*Problem statement*:
Nothing but the text of the records should come back; copy it exactly and leave the pictures out.

== Data listing

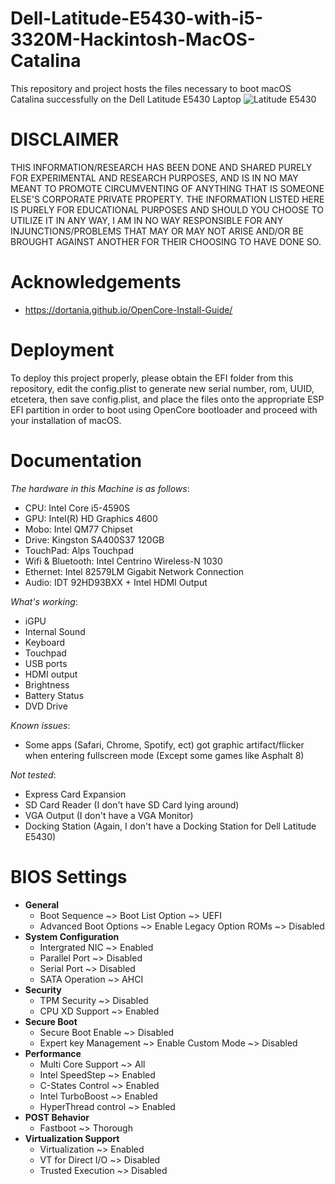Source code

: # Dell-Latitude-E5430-with-i5-3320M-Hackintosh-MacOS-Catalina
This repository and project hosts the files necessary to boot macOS Catalina successfully on the Dell Latitude E5430 Laptop 
![Latitude E5430](https://github.com/BluePurplePro/Dell-Latitude-E5430-with-i5-3320M-Hackintosh-MacOS-Catalina/assets/84092284/d3a14b4b-2632-42a7-a0b9-31f0f3f5d12c)

# DISCLAIMER
THIS INFORMATION/RESEARCH HAS BEEN DONE AND SHARED PURELY FOR EXPERIMENTAL AND RESEARCH PURPOSES, AND IS IN NO MAY MEANT TO PROMOTE CIRCUMVENTING OF ANYTHING THAT IS SOMEONE ELSE'S CORPORATE PRIVATE PROPERTY. THE INFORMATION LISTED HERE IS PURELY FOR EDUCATIONAL PURPOSES AND SHOULD YOU CHOOSE TO UTILIZE IT IN ANY WAY, I AM IN NO WAY RESPONSIBLE FOR ANY INJUNCTIONS/PROBLEMS THAT MAY OR MAY NOT ARISE AND/OR BE BROUGHT AGAINST ANOTHER FOR THEIR CHOOSING TO HAVE DONE SO.

# Acknowledgements
- https://dortania.github.io/OpenCore-Install-Guide/
  
# Deployment
To deploy this project properly, please obtain the EFI folder from this repository, edit the config.plist to generate new serial number, rom, UUID, etcetera, then save config.plist, and place the files onto the appropriate ESP EFI partition in order to boot using OpenCore bootloader and proceed with your installation of macOS.

# Documentation
_The hardware in this Machine is as follows_:
- CPU: Intel Core i5-4590S
- GPU: Intel(R) HD Graphics 4600
- Mobo: Intel QM77 Chipset
- Drive: Kingston SA400S37 120GB
- TouchPad: Alps Touchpad
- Wifi & Bluetooth: Intel Centrino Wireless-N 1030
- Ethernet: Intel 82579LM Gigabit Network Connection
- Audio: IDT 92HD93BXX + Intel HDMI Output

_What's working_:
- iGPU
- Internal Sound
- Keyboard
- Touchpad
- USB ports
- HDMI output
- Brightness
- Battery Status
- DVD Drive

_Known issues_:
- Some apps (Safari, Chrome, Spotify, ect) got graphic artifact/flicker when entering fullscreen mode (Except some games like Asphalt 8)

_Not tested_:
- Express Card Expansion
- SD Card Reader (I don't have SD Card lying around)
- VGA Output (I don't have a VGA Monitor)
- Docking Station (Again, I don't have a Docking Station for Dell Latitude E5430)

# BIOS Settings
- **General**
  - Boot Sequence ~> Boot List Option ~> UEFI
  - Advanced Boot Options ~> Enable Legacy Option ROMs ~> Disabled
- **System Configuration**
  - Intergrated NIC ~> Enabled
  - Parallel Port ~> Disabled
  - Serial Port ~> Disabled
  - SATA Operation ~> AHCI
- **Security**
  - TPM Security ~> Disabled
  - CPU XD Support ~> Enabled
- **Secure Boot**
  - Secure Boot Enable ~> Disabled
  - Expert key Management ~> Enable Custom Mode ~> Disabled
- **Performance**
  - Multi Core Support ~> All
  - Intel SpeedStep ~> Enabled
  - C-States Control ~> Enabled
  - Intel TurboBoost ~> Enabled
  - HyperThread control ~> Enabled
- **POST Behavior**
  - Fastboot ~> Thorough
- **Virtualization Support**
  - Virtualization ~> Enabled
  - VT for Direct I/O ~> Disabled
  - Trusted Execution ~> Disabled
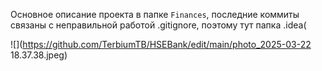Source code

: Основное описание проекта в папке `Finances`, последние коммиты связаны с неправильной работой .gitignore, поэтому тут папка .idea(

![](https://github.com/TerbiumTB/HSEBank/edit/main/photo_2025-03-22 18.37.38.jpeg)
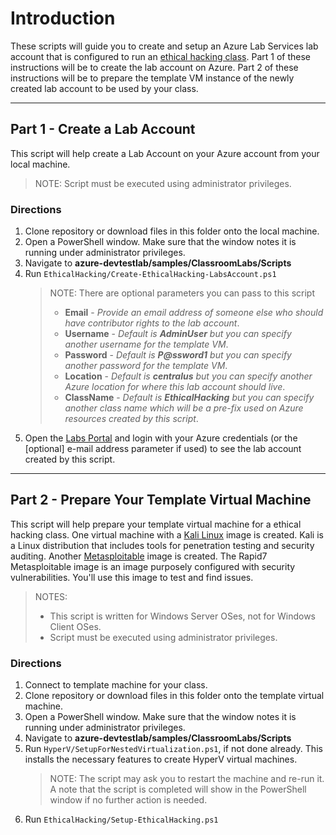 # Introduction
These scripts will guide you to create and setup an Azure Lab Services lab account that is configured to run an [ethical hacking class](https://docs.microsoft.com/en-us/azure/lab-services/classroom-labs/class-type-ethical-hacking). Part 1 of these instructions will be to create the lab account on Azure. Part 2 of these instructions will be to prepare the template VM instance of the newly created lab account to be used by your class.

- - - -

## Part 1 - Create a Lab Account 
This script will help create a Lab Account on your Azure account from your local machine.

> NOTE: Script must be executed using administrator privileges.

### Directions
1. Clone repository or download files in this folder onto the local machine.
1. Open a PowerShell window.  Make sure that the window notes it is running under administrator privileges.
1. Navigate to **azure-devtestlab/samples/ClassroomLabs/Scripts**
1. Run `EthicalHacking/Create-EthicalHacking-LabsAccount.ps1`
     > NOTE: There are optional parameters you can pass to this script
     > - **Email** - *Provide an email address of someone else who should have contributor rights to the lab account*.
     > - **Username** - *Default is **AdminUser** but you can specify another username for the template VM*.
     > - **Password** - *Default is **P@ssword1** but you can specify another password for the template VM*.
     > - **Location** - *Default is **centralus** but you can specify another Azure location for where this lab account should live*.
     > - **ClassName** - *Default is **EthicalHacking** but you can specify another class name which will be a pre-fix used on Azure resources created by this script*.
1. Open the [Labs Portal](https://labs.azure.com) and login with your Azure credentials (or the [optional] e-mail address parameter if used) to see the lab account created by this script.

- - - -

## Part 2 - Prepare Your Template Virtual Machine
This script will help prepare your template virtual machine for a ethical hacking class.  One virtual machine with a [Kali Linux](https://www.kali.org/) image is created.  Kali is a Linux distribution that includes tools for penetration testing and security auditing.  Another [Metasploitable](https://github.com/rapid7/metasploitable3) image is created.  The Rapid7 Metasploitable image is an image purposely configured with security vulnerabilities. You'll use this image to test and find issues. 

> NOTES:
> - This script is written for Windows Server OSes, not for Windows Client OSes.
> - Script must be executed using administrator privileges.

### Directions
1. Connect to template machine for your class.
1. Clone repository or download files in this folder onto the template virtual machine.
1. Open a PowerShell window.  Make sure that the window notes it is running under administrator privileges.
1. Navigate to **azure-devtestlab/samples/ClassroomLabs/Scripts**
1. Run `HyperV/SetupForNestedVirtualization.ps1`, if not done already.  This installs the necessary features to create HyperV virtual machines. 
     > NOTE: The script may ask you to restart the machine and re-run it.  A note that the script is completed will show in the PowerShell window if no further action is needed.
1. Run `EthicalHacking/Setup-EthicalHacking.ps1`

====

*The answer*:
Source code

: # Dell-Latitude-E5430-with-i5-3320M-Hackintosh-MacOS-Catalina
This repository and project hosts the files necessary to boot macOS Catalina successfully on the Dell Latitude E5430 Laptop 
![Latitude E5430](https://github.com/BluePurplePro/Dell-Latitude-E5430-with-i5-3320M-Hackintosh-MacOS-Catalina/assets/84092284/d3a14b4b-2632-42a7-a0b9-31f0f3f5d12c)

# DISCLAIMER
THIS INFORMATION/RESEARCH HAS BEEN DONE AND SHARED PURELY FOR EXPERIMENTAL AND RESEARCH PURPOSES, AND IS IN NO MAY MEANT TO PROMOTE CIRCUMVENTING OF ANYTHING THAT IS SOMEONE ELSE'S CORPORATE PRIVATE PROPERTY. THE INFORMATION LISTED HERE IS PURELY FOR EDUCATIONAL PURPOSES AND SHOULD YOU CHOOSE TO UTILIZE IT IN ANY WAY, I AM IN NO WAY RESPONSIBLE FOR ANY INJUNCTIONS/PROBLEMS THAT MAY OR MAY NOT ARISE AND/OR BE BROUGHT AGAINST ANOTHER FOR THEIR CHOOSING TO HAVE DONE SO.

# Acknowledgements
- https://dortania.github.io/OpenCore-Install-Guide/
  
# Deployment
To deploy this project properly, please obtain the EFI folder from this repository, edit the config.plist to generate new serial number, rom, UUID, etcetera, then save config.plist, and place the files onto the appropriate ESP EFI partition in order to boot using OpenCore bootloader and proceed with your installation of macOS.

# Documentation
_The hardware in this Machine is as follows_:
- CPU: Intel Core i5-4590S
- GPU: Intel(R) HD Graphics 4600
- Mobo: Intel QM77 Chipset
- Drive: Kingston SA400S37 120GB
- TouchPad: Alps Touchpad
- Wifi & Bluetooth: Intel Centrino Wireless-N 1030
- Ethernet: Intel 82579LM Gigabit Network Connection
- Audio: IDT 92HD93BXX + Intel HDMI Output

_What's working_:
- iGPU
- Internal Sound
- Keyboard
- Touchpad
- USB ports
- HDMI output
- Brightness
- Battery Status
- DVD Drive

_Known issues_:
- Some apps (Safari, Chrome, Spotify, ect) got graphic artifact/flicker when entering fullscreen mode (Except some games like Asphalt 8)

_Not tested_:
- Express Card Expansion
- SD Card Reader (I don't have SD Card lying around)
- VGA Output (I don't have a VGA Monitor)
- Docking Station (Again, I don't have a Docking Station for Dell Latitude E5430)

# BIOS Settings
- **General**
  - Boot Sequence ~> Boot List Option ~> UEFI
  - Advanced Boot Options ~> Enable Legacy Option ROMs ~> Disabled
- **System Configuration**
  - Intergrated NIC ~> Enabled
  - Parallel Port ~> Disabled
  - Serial Port ~> Disabled
  - SATA Operation ~> AHCI
- **Security**
  - TPM Security ~> Disabled
  - CPU XD Support ~> Enabled
- **Secure Boot**
  - Secure Boot Enable ~> Disabled
  - Expert key Management ~> Enable Custom Mode ~> Disabled
- **Performance**
  - Multi Core Support ~> All
  - Intel SpeedStep ~> Enabled
  - C-States Control ~> Enabled
  - Intel TurboBoost ~> Enabled
  - HyperThread control ~> Enabled
- **POST Behavior**
  - Fastboot ~> Thorough
- **Virtualization Support**
  - Virtualization ~> Enabled
  - VT for Direct I/O ~> Disabled
  - Trusted Execution ~> Disabled
Source code

: Основное описание проекта в папке `Finances`, последние коммиты связаны с неправильной работой .gitignore, поэтому тут папка .idea(

![](https://github.com/TerbiumTB/HSEBank/edit/main/photo_2025-03-22 18.37.38.jpeg)
 # Introduction
These scripts will guide you to create and setup an Azure Lab Services lab account that is configured to run an [ethical hacking class](https://docs.microsoft.com/en-us/azure/lab-services/classroom-labs/class-type-ethical-hacking). Part 1 of these instructions will be to create the lab account on Azure. Part 2 of these instructions will be to prepare the template VM instance of the newly created lab account to be used by your class.

- - - -

## Part 1 - Create a Lab Account 
This script will help create a Lab Account on your Azure account from your local machine.

> NOTE: Script must be executed using administrator privileges.

### Directions
1. Clone repository or download files in this folder onto the local machine.
1. Open a PowerShell window.  Make sure that the window notes it is running under administrator privileges.
1. Navigate to **azure-devtestlab/samples/ClassroomLabs/Scripts**
1. Run `EthicalHacking/Create-EthicalHacking-LabsAccount.ps1`
     > NOTE: There are optional parameters you can pass to this script
     > - **Email** - *Provide an email address of someone else who should have contributor rights to the lab account*.
     > - **Username** - *Default is **AdminUser** but you can specify another username for the template VM*.
     > - **Password** - *Default is **P@ssword1** but you can specify another password for the template VM*.
     > - **Location** - *Default is **centralus** but you can specify another Azure location for where this lab account should live*.
     > - **ClassName** - *Default is **EthicalHacking** but you can specify another class name which will be a pre-fix used on Azure resources created by this script*.
1. Open the [Labs Portal](https://labs.azure.com) and login with your Azure credentials (or the [optional] e-mail address parameter if used) to see the lab account created by this script.

- - - -

## Part 2 - Prepare Your Template Virtual Machine
This script will help prepare your template virtual machine for a ethical hacking class.  One virtual machine with a [Kali Linux](https://www.kali.org/) image is created.  Kali is a Linux distribution that includes tools for penetration testing and security auditing.  Another [Metasploitable](https://github.com/rapid7/metasploitable3) image is created.  The Rapid7 Metasploitable image is an image purposely configured with security vulnerabilities. You'll use this image to test and find issues. 

> NOTES:
> - This script is written for Windows Server OSes, not for Windows Client OSes.
> - Script must be executed using administrator privileges.

### Directions
1. Connect to template machine for your class.
1. Clone repository or download files in this folder onto the template virtual machine.
1. Open a PowerShell window.  Make sure that the window notes it is running under administrator privileges.
1. Navigate to **azure-devtestlab/samples/ClassroomLabs/Scripts**
1. Run `HyperV/SetupForNestedVirtualization.ps1`, if not done already.  This installs the necessary features to create HyperV virtual machines. 
     > NOTE: The script may ask you to restart the machine and re-run it.  A note that the script is completed will show in the PowerShell window if no further action is needed.
1. Run `EthicalHacking/Setup-EthicalHacking.ps1`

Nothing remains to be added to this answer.